> REQUIRED WORK: Work out how many lines of the data below hold the string "even". Answer with that number alone.

> PROVIDED DATA:
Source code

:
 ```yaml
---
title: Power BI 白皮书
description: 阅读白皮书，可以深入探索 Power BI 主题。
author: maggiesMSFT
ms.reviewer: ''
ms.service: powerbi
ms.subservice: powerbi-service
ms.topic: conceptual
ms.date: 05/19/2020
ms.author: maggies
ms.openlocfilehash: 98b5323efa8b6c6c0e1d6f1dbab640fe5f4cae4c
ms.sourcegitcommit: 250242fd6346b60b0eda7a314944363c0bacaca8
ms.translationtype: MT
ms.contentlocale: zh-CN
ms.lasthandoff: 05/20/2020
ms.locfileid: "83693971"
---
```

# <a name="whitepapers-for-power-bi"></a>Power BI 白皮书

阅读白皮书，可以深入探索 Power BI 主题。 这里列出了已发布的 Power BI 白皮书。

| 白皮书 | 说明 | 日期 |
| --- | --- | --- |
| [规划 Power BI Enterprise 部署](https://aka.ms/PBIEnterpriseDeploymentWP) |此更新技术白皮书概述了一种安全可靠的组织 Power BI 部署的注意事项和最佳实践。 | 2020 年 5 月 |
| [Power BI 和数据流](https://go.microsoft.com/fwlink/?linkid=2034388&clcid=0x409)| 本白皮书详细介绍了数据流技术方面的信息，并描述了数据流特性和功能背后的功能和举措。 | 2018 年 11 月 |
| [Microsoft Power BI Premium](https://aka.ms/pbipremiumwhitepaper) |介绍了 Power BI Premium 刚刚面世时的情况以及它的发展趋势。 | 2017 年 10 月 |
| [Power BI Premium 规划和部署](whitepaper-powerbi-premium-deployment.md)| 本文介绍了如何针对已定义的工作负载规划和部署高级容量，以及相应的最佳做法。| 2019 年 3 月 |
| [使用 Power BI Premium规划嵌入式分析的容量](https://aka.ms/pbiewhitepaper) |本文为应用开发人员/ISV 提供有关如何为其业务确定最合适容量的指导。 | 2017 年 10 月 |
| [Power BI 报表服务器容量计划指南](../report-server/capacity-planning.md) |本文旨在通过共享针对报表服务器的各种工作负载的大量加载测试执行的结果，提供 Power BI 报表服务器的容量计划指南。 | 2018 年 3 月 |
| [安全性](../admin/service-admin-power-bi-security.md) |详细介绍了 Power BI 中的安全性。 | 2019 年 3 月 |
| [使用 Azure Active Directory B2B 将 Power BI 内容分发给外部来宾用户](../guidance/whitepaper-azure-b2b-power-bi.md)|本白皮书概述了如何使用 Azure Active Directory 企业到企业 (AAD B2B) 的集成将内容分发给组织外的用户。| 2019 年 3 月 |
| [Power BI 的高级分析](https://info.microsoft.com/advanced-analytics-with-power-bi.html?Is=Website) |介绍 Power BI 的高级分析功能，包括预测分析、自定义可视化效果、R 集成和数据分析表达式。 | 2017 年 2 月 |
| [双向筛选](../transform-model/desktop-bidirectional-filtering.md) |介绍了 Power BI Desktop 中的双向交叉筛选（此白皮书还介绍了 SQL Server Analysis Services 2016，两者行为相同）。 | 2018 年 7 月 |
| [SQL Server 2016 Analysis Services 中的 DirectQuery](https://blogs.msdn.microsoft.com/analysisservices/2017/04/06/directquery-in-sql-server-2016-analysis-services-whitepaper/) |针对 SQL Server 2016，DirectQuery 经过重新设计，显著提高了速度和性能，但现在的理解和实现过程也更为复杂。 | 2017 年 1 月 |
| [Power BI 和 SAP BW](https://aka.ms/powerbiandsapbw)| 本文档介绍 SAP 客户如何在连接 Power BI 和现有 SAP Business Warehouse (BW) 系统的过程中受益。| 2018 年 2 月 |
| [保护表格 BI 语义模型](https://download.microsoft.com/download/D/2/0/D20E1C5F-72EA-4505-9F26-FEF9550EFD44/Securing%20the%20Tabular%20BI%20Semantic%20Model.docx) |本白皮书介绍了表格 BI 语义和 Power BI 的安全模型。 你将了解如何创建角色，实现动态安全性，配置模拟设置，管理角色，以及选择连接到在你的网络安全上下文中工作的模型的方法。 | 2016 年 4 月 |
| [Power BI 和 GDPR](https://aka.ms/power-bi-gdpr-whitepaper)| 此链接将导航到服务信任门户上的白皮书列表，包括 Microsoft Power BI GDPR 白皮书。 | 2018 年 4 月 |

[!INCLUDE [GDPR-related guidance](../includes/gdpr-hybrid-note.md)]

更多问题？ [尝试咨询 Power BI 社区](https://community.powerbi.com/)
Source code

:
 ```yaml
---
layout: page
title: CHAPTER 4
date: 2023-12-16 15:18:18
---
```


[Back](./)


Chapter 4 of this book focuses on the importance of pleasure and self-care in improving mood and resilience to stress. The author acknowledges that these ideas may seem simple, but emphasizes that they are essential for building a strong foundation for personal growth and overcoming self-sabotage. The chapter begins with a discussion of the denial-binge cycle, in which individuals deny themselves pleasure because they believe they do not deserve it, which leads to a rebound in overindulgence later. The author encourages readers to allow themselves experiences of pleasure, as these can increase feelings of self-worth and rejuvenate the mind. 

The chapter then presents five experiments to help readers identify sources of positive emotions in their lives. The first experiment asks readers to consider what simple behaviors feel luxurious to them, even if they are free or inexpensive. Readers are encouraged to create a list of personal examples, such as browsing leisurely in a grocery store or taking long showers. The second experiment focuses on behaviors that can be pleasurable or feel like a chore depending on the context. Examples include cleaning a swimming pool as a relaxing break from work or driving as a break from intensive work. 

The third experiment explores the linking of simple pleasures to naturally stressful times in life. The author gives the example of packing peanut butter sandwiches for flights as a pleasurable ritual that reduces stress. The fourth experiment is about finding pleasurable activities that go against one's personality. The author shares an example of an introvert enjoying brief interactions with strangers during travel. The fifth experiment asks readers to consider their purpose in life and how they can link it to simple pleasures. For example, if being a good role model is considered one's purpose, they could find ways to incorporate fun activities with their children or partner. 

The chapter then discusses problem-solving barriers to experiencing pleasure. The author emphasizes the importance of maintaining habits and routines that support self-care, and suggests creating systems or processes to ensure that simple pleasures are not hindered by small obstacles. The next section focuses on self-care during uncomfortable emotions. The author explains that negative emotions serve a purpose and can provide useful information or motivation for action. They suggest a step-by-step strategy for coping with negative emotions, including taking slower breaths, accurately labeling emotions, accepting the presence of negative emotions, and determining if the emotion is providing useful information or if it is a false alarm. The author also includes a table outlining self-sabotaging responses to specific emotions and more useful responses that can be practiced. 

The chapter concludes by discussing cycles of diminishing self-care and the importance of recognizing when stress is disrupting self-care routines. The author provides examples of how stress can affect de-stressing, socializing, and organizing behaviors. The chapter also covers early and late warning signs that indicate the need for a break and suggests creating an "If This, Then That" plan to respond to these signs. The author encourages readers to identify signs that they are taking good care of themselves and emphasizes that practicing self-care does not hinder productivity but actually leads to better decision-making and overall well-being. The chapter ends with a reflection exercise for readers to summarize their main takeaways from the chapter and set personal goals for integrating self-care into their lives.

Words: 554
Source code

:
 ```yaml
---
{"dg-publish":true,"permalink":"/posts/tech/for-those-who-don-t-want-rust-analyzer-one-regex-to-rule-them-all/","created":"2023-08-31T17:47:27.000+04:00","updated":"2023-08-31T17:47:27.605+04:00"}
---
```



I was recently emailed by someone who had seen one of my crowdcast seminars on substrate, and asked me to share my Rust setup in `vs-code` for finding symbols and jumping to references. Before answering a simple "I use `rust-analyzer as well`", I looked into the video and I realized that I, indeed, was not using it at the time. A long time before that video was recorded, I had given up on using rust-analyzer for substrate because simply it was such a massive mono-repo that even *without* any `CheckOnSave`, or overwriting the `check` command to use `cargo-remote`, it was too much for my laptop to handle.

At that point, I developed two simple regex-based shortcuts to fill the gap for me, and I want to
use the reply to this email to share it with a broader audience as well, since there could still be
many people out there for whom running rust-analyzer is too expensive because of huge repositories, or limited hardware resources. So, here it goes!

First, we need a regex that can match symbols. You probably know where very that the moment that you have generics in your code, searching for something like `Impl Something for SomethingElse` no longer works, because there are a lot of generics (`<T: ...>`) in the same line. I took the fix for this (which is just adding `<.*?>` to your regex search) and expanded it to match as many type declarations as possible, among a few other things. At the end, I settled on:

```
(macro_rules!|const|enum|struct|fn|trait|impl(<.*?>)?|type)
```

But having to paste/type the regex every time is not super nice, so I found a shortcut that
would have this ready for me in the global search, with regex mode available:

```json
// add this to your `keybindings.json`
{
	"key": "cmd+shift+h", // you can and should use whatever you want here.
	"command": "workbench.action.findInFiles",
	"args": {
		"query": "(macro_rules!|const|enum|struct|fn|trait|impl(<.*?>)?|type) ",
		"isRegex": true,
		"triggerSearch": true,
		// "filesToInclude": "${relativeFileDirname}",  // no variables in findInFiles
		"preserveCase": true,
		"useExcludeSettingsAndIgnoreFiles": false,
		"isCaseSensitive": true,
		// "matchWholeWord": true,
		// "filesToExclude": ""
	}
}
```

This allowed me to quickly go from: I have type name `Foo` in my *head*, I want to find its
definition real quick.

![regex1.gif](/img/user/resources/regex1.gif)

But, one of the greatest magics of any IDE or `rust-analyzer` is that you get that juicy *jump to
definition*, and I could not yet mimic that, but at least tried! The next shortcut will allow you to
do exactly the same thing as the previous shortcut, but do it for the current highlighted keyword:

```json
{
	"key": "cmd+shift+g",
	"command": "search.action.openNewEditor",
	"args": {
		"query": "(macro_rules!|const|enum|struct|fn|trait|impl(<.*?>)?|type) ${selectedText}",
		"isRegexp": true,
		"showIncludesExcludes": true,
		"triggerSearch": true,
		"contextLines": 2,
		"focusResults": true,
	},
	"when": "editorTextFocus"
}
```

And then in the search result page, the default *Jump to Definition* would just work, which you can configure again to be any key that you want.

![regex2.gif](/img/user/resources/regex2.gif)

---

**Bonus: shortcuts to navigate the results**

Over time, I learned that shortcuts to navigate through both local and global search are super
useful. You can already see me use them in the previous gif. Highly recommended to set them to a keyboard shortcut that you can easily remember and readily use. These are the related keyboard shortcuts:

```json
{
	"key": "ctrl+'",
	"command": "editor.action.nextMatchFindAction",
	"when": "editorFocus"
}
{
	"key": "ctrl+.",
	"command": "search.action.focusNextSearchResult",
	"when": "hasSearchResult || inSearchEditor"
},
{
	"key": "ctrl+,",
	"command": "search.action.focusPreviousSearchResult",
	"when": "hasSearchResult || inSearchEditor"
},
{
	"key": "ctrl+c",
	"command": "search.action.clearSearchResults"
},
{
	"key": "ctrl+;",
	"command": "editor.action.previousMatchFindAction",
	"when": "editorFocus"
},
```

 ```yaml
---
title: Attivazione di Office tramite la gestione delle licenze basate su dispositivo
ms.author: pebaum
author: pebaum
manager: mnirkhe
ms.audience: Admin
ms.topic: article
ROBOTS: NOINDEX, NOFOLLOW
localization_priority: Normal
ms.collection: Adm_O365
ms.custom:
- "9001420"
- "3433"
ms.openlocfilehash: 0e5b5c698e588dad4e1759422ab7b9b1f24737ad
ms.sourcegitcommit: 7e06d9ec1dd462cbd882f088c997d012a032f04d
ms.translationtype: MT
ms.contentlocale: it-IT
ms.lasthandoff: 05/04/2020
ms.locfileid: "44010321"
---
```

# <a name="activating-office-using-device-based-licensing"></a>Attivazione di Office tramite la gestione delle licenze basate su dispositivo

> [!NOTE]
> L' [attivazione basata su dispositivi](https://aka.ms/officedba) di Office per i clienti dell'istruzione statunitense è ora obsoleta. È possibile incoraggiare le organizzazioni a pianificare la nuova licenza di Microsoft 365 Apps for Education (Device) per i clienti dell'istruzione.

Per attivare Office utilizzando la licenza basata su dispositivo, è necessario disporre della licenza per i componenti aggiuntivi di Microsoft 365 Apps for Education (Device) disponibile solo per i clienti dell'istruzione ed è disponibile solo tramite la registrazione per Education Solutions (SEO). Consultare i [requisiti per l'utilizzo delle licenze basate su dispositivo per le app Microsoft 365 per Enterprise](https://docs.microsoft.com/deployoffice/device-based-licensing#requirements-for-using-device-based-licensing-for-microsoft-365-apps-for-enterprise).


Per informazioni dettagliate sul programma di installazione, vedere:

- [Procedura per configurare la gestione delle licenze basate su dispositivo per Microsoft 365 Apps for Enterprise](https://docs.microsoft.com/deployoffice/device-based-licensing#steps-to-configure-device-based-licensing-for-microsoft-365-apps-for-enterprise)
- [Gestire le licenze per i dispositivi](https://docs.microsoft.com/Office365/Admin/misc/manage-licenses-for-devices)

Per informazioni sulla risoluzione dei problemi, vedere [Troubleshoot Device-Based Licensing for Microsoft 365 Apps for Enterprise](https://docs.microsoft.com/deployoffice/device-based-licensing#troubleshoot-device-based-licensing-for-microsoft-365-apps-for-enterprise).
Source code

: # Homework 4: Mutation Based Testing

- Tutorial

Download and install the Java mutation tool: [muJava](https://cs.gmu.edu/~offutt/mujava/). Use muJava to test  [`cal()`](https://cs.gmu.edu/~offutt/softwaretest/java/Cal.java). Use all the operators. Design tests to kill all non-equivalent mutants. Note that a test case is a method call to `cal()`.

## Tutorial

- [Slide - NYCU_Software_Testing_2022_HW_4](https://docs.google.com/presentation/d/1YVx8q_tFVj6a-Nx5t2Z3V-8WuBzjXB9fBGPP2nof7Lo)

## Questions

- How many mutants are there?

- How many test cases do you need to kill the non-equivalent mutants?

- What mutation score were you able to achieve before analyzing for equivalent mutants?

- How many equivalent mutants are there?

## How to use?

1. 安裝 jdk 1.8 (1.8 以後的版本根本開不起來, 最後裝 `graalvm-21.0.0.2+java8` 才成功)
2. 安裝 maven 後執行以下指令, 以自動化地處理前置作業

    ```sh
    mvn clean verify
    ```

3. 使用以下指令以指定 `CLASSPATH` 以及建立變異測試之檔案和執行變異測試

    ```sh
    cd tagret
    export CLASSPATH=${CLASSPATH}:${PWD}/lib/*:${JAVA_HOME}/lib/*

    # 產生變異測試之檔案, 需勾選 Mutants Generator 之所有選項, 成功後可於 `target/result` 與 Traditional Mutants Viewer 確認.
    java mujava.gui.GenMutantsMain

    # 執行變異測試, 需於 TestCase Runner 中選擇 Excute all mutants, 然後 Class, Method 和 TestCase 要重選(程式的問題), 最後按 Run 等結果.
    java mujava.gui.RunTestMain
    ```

> ANSWER SECTION: 2